▸ Problem description: Scan the material below for lines with the word "value". Reply with the count and no other words.

+++ Data for processing

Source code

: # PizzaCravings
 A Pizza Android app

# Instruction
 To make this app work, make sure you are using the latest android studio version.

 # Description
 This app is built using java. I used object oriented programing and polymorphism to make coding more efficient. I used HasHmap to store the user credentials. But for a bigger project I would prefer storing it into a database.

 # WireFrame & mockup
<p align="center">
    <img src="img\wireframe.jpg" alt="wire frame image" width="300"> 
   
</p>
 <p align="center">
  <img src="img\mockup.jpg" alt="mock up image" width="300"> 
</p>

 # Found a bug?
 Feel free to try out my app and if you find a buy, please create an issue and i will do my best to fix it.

++++++
+++ Data for processing

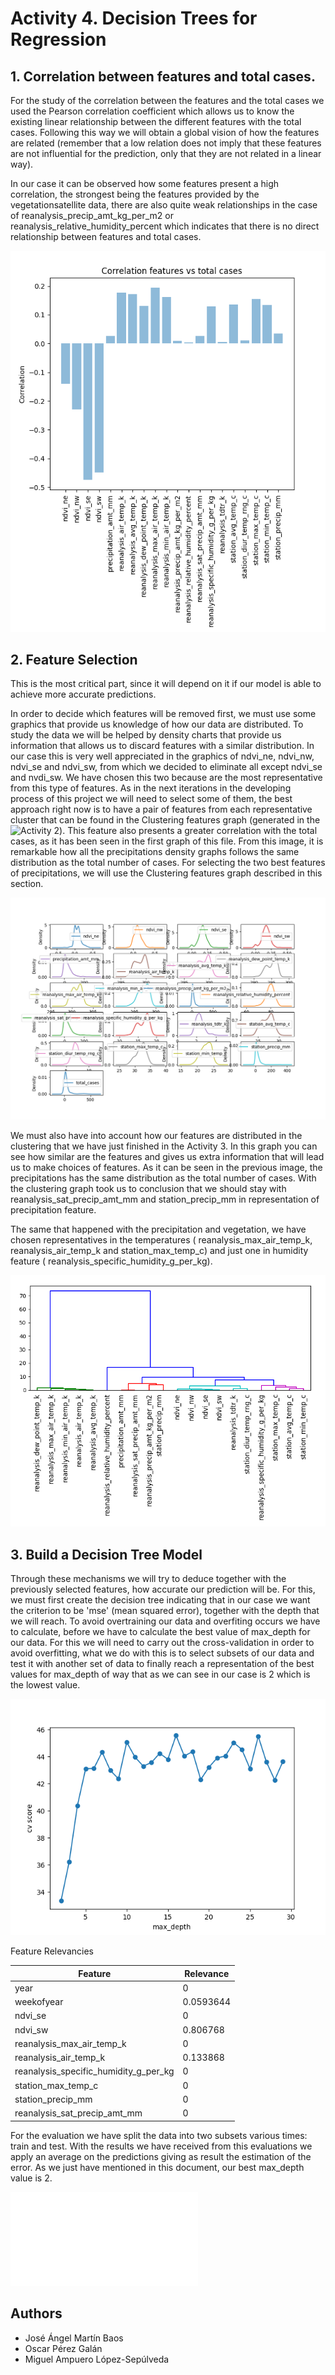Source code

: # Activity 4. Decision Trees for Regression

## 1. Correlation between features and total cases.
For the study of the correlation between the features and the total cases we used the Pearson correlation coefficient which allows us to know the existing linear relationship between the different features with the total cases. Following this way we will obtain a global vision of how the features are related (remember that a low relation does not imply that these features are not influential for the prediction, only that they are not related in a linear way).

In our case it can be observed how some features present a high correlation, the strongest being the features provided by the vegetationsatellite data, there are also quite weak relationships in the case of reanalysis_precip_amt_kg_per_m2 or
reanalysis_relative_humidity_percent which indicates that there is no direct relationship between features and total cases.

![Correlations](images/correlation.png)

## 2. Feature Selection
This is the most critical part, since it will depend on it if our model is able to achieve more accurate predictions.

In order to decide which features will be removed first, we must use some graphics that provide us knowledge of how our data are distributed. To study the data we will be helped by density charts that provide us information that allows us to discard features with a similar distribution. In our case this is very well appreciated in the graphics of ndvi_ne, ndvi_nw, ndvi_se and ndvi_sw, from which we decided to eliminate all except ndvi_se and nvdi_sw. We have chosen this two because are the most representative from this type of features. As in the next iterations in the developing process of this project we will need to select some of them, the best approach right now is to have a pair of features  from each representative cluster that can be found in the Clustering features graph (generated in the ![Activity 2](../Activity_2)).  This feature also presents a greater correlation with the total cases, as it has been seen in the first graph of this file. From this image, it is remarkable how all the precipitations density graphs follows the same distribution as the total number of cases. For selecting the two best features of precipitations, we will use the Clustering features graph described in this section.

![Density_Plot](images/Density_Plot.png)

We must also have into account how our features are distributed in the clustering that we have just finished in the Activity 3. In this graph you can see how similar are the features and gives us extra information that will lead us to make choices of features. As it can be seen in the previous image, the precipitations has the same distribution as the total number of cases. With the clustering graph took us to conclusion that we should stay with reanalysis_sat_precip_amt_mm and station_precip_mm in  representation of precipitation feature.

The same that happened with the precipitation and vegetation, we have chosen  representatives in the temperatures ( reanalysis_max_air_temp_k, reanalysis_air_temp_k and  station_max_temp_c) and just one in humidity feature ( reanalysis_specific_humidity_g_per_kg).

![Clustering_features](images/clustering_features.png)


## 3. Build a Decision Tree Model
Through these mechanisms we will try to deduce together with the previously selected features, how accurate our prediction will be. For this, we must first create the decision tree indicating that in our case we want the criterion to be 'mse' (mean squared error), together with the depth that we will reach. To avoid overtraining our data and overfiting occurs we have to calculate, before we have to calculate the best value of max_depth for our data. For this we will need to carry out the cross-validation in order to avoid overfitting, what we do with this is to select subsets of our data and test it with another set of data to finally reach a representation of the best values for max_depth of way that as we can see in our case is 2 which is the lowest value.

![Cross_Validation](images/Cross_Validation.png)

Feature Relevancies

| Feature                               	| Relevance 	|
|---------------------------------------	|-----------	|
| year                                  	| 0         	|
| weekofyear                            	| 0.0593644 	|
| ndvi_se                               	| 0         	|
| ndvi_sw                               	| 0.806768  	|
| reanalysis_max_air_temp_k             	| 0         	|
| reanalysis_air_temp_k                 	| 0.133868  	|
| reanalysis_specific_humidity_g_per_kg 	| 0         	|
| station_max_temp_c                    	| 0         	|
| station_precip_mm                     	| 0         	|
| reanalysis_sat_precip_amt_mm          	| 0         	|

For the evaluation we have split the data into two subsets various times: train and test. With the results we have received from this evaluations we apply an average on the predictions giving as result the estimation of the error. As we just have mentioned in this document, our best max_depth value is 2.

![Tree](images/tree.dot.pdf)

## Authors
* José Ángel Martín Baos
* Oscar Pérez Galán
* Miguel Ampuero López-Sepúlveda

++++++

▸ Written solution: 2